State Champ!

News, Rotator, Uncategorized, Wrestling — By on March 6, 2014 1:45 pm

The slideshow of photos above were taken by senior Ashley Ruden at Wrestling State Finals Feb. 22.

 

A Lifetime of Preparation Pays off

By Ashley Ruden

Senior Trey Ryan is a four-sport athlete but he has been chasing the dream of being on top of the podium ever since he was a little boy. Becoming a State champ isn’t easy; it’s a lot of blood, sweat, tears, and hard work.  After four years of being a state qualifier Trey finally became a gold medalist.

In February, Trey was a 170-pounder Iowa State Wrestling qualifier.  He breezed through the first two rounds and in the semis he faced an opponent he had lost to earlier in the season, Adam Drain of Mediapolis.  This time he came out on top with a score of 6-2.

After falling short and getting silver last year, Trey was ready for his final senior match.  “I just kept working hard in the room and kept doing what the coaches told me to do, and just had to pound it through the season,” said Trey.  Going into the finals Trey’s strategy was to score and to score often, “because if you’re scoring than the other guy can’t score,” said Trey.  He had stuck to his plan and came out of the match on top with a win by major over Tyler Lutes of BCLUW.

Trey not only has accomplished his goal of being State Champion; he broke several records along the way.  Trey set the record of career pins with 86, passing Matt Kroul’s (`04) 79 career pins.  Trey is tied for most pins in a season with 26 with Matt Kroul, Devon Gonzalez (`07) and Nelson Jerabek (`09).  It doesn’t stop there; he set the record for the most wins in a season with 47 and he is first in career wins the 157 and a State Champion.  “It feels great standing on the number one spot this year, definitely way better than last year,” said Trey.
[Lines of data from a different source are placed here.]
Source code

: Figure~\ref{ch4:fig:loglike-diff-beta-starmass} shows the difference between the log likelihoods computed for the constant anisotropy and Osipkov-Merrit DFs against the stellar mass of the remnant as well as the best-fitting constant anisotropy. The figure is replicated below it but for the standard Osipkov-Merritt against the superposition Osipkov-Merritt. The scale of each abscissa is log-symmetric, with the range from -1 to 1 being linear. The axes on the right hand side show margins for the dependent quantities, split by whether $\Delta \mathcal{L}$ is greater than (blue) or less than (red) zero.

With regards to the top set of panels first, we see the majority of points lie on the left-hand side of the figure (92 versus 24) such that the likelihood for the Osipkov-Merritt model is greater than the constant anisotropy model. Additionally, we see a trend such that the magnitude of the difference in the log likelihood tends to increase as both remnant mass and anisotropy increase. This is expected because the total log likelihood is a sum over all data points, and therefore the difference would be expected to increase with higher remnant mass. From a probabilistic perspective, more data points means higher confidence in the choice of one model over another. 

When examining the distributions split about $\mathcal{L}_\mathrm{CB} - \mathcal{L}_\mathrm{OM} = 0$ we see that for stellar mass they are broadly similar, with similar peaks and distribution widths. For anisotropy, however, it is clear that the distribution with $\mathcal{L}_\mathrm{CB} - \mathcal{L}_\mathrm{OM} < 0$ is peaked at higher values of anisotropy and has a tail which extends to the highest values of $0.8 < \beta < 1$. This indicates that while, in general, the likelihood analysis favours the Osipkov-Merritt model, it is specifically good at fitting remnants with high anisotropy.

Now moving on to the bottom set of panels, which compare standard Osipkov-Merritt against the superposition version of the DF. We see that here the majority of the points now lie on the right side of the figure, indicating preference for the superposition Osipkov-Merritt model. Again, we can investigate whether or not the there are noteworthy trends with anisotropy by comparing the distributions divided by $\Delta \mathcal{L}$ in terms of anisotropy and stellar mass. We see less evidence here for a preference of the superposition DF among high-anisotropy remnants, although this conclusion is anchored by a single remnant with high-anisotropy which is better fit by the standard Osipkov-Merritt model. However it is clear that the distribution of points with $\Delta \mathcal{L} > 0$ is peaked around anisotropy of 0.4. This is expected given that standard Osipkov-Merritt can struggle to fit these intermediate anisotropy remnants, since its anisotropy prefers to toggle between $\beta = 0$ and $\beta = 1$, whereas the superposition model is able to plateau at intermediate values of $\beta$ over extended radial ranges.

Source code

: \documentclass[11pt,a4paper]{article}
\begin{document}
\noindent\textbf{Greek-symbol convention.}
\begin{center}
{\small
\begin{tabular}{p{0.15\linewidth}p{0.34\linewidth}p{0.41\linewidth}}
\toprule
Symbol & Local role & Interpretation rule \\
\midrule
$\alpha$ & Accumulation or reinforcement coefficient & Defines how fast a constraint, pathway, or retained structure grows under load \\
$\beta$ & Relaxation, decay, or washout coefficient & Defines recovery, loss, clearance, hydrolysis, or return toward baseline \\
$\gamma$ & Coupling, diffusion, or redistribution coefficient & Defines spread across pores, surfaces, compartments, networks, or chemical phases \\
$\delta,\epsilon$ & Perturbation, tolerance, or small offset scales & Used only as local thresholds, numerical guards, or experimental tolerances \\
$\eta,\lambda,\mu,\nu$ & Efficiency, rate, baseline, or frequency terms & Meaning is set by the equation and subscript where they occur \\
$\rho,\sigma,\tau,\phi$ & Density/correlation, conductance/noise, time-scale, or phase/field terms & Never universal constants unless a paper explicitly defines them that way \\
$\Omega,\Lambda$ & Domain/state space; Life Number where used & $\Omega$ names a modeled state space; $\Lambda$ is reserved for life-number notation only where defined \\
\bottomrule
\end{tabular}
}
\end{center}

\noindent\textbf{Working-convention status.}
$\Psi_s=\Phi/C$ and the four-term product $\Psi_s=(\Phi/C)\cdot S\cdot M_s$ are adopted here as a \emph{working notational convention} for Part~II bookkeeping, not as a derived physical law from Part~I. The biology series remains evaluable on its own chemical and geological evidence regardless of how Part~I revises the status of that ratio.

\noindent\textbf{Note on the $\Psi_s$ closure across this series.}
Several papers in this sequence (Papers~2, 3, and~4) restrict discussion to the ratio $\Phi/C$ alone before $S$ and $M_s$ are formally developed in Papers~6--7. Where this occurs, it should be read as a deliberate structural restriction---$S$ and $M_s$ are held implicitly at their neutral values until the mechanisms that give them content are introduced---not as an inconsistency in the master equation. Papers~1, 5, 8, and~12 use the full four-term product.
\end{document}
Trey started chasing his dream when he was 6 years old.  Trey’s older brother Jacob Ryan (`07) has always had a big impact on his wrestling career.  Trey has loved watching Jake wrestle and even wrestling with him.  “I’m striving to do what he did because he had a great career too,” said Trey.  Jake and Trey aren’t the only wrestlers in the family; their dad Dave (`85) had wrestled for Mount Vernon  High School too.  The Ryans have three more wrestlers coming up throughout the years; not only will they have Jake to look up too but they will have Trey as well.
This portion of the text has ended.